Two tall fir trees stand in our front yard. They were there when we moved in, decades ago. At that time, their tops reached the height of our roof; now, they’re at least thirty feet in height, so tall that I would have to stand down the block, in the middle of the street to photograph them in their entirety. These twins have sheltered various creatures over the years. When the children were small, a nesting pair of robins built their home in a branch in full view of our picture window. We spent weeks watching the birds build the nest (with a stray bit of my yarn incorporated by chance), warm the turquoise blue eggs and raise their greedy hatchlings with a constant supply of insects. We kept the cat inside when the fledglings spread their wings. I kept a record of the process. Those drawings and paintings are among the work that pleases me most, not for the quality of the artwork, but for the memories of days past.

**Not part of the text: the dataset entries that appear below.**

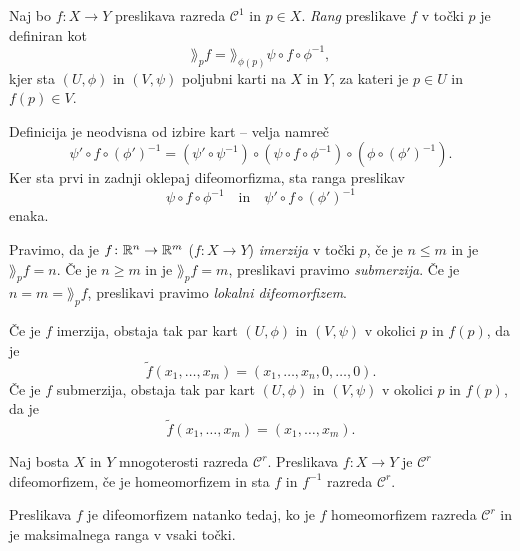 \begin{definicija}
Naj bo $f \colon X \to Y$ preslikava razreda $\mathcal{C^1}$ in
$p \in X$. \emph{Rang} preslikave $f$ v točki $p$ je definiran kot
\[
\rang_p f = \rang_{\phi(p)} \psi \circ f \circ \phi^{-1},
\]
kjer sta $(U, \phi)$ in $(V, \psi)$ poljubni karti na $X$ in $Y$,
za kateri je $p \in U$ in $f(p) \in V$.
\end{definicija}

\begin{opomba}
Definicija je neodvisna od izbire kart -- velja namreč
\[
\psi' \circ f \circ (\phi')^{-1} =
(\psi' \circ \psi^{-1}) \circ (\psi \circ
f \circ \phi^{-1}) \circ (\phi \circ (\phi')^{-1}).
\]
Ker sta prvi in zadnji oklepaj difeomorfizma, sta ranga preslikav
\[
\psi \circ f \circ \phi^{-1}
\quad \text{in} \quad
\psi' \circ f \circ (\phi')^{-1}
\]
enaka.
\end{opomba}

\begin{definicija}
Pravimo, da je $f \colon \mathbb{R}^n \to \mathbb{R}^m$ ($f \colon X \to Y$)
\emph{imerzija} v točki $p$,
če je $n \leq m$ in je $\rang_p f = n$. Če je $n \geq m$ in je
$\rang_p f = m$, preslikavi pravimo \emph{submerzija}. Če je
$n = m = \rang_p f$, preslikavi pravimo
\emph{lokalni difeomorfizem}.
\end{definicija}

\begin{opomba}
Če je $f$ imerzija, obstaja tak par kart $(U, \phi)$ in $(V, \psi)$
v okolici $p$ in $f(p)$, da je
\[
\widetilde{f}(x_1, \dots, x_m) = (x_1, \dots, x_n, 0, \dots, 0).
\]
Če je $f$ submerzija, obstaja tak par kart $(U, \phi)$ in
$(V, \psi)$ v okolici $p$ in $f(p)$, da je
\[
\widetilde{f}(x_1, \dots, x_m) = (x_1, \dots, x_m).
\]
\end{opomba}


\begin{definicija}
Naj bosta $X$ in $Y$ mnogoterosti razreda $\mathcal{C}^r$.
Preslikava $f \colon X \to Y$ je $\mathcal{C}^r$ difeomorfizem, če
je homeomorfizem in sta $f$ in $f^{-1}$ razreda $\mathcal{C}^r$.
\end{definicija}

\begin{opomba}
Preslikava $f$ je difeomorfizem natanko tedaj, ko je $f$
homeomorfizem razreda $\mathcal{C}^r$ in je maksimalnega ranga v
vsaki točki.
\end{opomba}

|One of the nests I've collected over the years|
That spring, all the babies took flight safely. The next season, we were not so lucky. Crows moved into the neighbourhood. Despite our best efforts, we couldn’t fend off that particular murder. My children learned some heart-breaking lessons that day: all creatures suffer. Sorrow will come, no matter how desperately we fight to drive it away. The robins never nested in that tree again, but every year since, we have had a family of feisty birds, living in a tree behind the backyard shed or in neighbouring yards, hunting the grass for their constant meals and boldly taunting both dog and cat from the safety of our fence. I like to think that they are descendants of that same first family who gave us such pleasure all those years ago.

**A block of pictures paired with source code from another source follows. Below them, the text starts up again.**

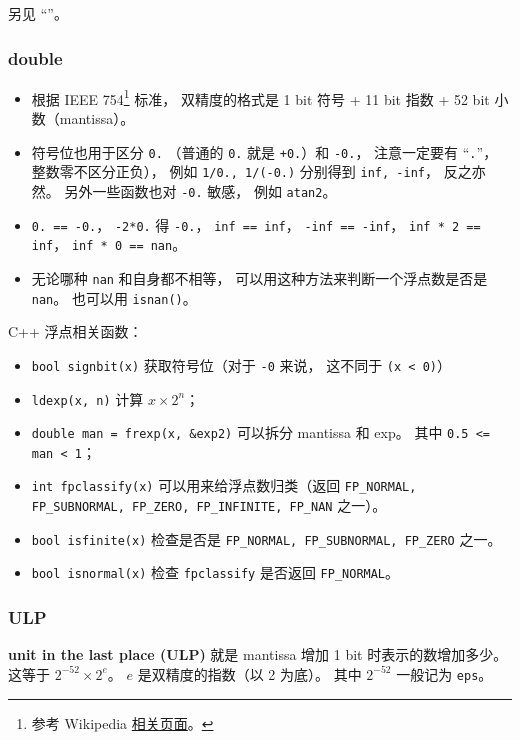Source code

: 
\begin{issues}
\issueDraft
\end{issues}

另见 “”。

\subsubsection{double}
\begin{itemize}
\item 根据 IEEE 754\footnote{参考 Wikipedia \href{https://en.wikipedia.org/wiki/IEEE_754}{相关页面}。} 标准， 双精度的格式是 1 bit 符号 + 11 bit 指数 + 52 bit 小数（mantissa）。
\item 符号位也用于区分 \verb`0.` （普通的 \verb`0.` 就是 \verb`+0.`）和 \verb`-0.`， 注意一定要有 “\verb`.`”， 整数零不区分正负）， 例如 \verb`1/0., 1/(-0.)` 分别得到 \verb`inf, -inf`， 反之亦然。 另外一些函数也对 \verb`-0.` 敏感， 例如 \verb`atan2`。
\item \verb`0. == -0.`， \verb`-2*0.` 得 \verb`-0.`， \verb`inf == inf`， \verb`-inf == -inf`， \verb`inf * 2 == inf`， \verb`inf * 0 == nan`。
\item 无论哪种 \verb`nan` 和自身都不相等， 可以用这种方法来判断一个浮点数是否是 \verb`nan`。 也可以用 \verb`isnan()`。
\end{itemize}

C++ 浮点相关函数：
\begin{itemize}
\item \verb`bool signbit(x)` 获取符号位（对于 \verb`-0` 来说， 这不同于 \verb`(x < 0)`）
\item \verb`ldexp(x, n)` 计算 $x \times 2^n$； 
\item \verb`double man = frexp(x, &exp2)` 可以拆分 mantissa 和 exp。 其中 \verb`0.5 <= man < 1`； 
\item \verb`int fpclassify(x)` 可以用来给浮点数归类（返回 \verb`FP_NORMAL, FP_SUBNORMAL, FP_ZERO, FP_INFINITE, FP_NAN` 之一）。 
\item \verb`bool isfinite(x)` 检查是否是 \verb`FP_NORMAL, FP_SUBNORMAL, FP_ZERO` 之一。
\item \verb`bool isnormal(x)` 检查 \verb`fpclassify` 是否返回 \verb`FP_NORMAL`。 
\end{itemize}


\subsubsection{ULP}
\textbf{unit in the last place (ULP)} 就是 mantissa 增加 1 bit 时表示的数增加多少。 这等于 $2^{-52}\times 2^{e}$。 $e$ 是双精度的指数（以 2 为底）。 其中 $2^{-52}$ 一般记为 \verb`eps`。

Now, the trees are home to several screaming squirrels and a rabbit who kicks out the dirt by the trunk of the northern most tree and spends his winter(s) there. I say “winters” because, much like the robins, there has been a resident jackrabbit under that tree for several years. Sometimes, he sits on the walk at the base of our front steps and looks in the window. As soon as he sees me looking back, he’s gone. Usually, we do no more than greet him, but last year, in the winter that would not end, the snow was so deep that we feared for his safety, so we bought a sack of alfalfa hay which kept him warm and fed until spring finally arrived. That rabbit was a bit bolder. Once he recognized what we were doing, he would no longer sprint away when we came down our front driveway. Other than calling out that greeting, which seems only polite, we don’t encourage friendliness with humans. That way trouble lies.
The trees are old now, and sick. Despite years of futile effort on our part—for what can we do for creatures like that?—unsuitable ground to grow and the simple passage of time has thinned their branches and weakened their trunks. They’re not yet a safety hazard, but we know that someday, down they’ll come, so we make contingency plans for their removal. The next door neighbour comments how much she enjoys seeing those trees from her front window and watching the squirrels and rabbits come and go and we think, “One more year.”
Here’s the thing: this Christmas, Young Mr. DD, who has spent the past several years working in forests, planting trees, measuring the growth and health of the flora there, stood at our front window and watched our trees. After a few moments, he said something which shocked me more than all the environmental studies and messages I have heard the past few years. His comment? “Those are pretty healthy trees you have there.” I looked at him in disbelief; his father and I both argued that the trees were definitely not well and would have to come down soon. Mr. Young DD’s response was this:
“You don’t see the trees that I see every day. They are far worse than those two out there.”
Take a moment to think about that and what it might mean. Two old, sickly, out of place fir trees are healthier than what a forest worker works with every day. Draw your own conclusions: I’ve heard the stories about what happens in the woods and I know the sources to be reliable, but they are not my stories to tell. Consider this: everything has an end and there will come a time when the forests are gone, but perhaps we should not be in such a rush to help that process along. For no matter where we are, in the heart of the woods, on the tops of bare mountains or on a city street deep in the prairies, those trees give us and all beings, Life. When that last tree falls in that last forest, there will soon be no one left to hear it. And that will be another kind of murder.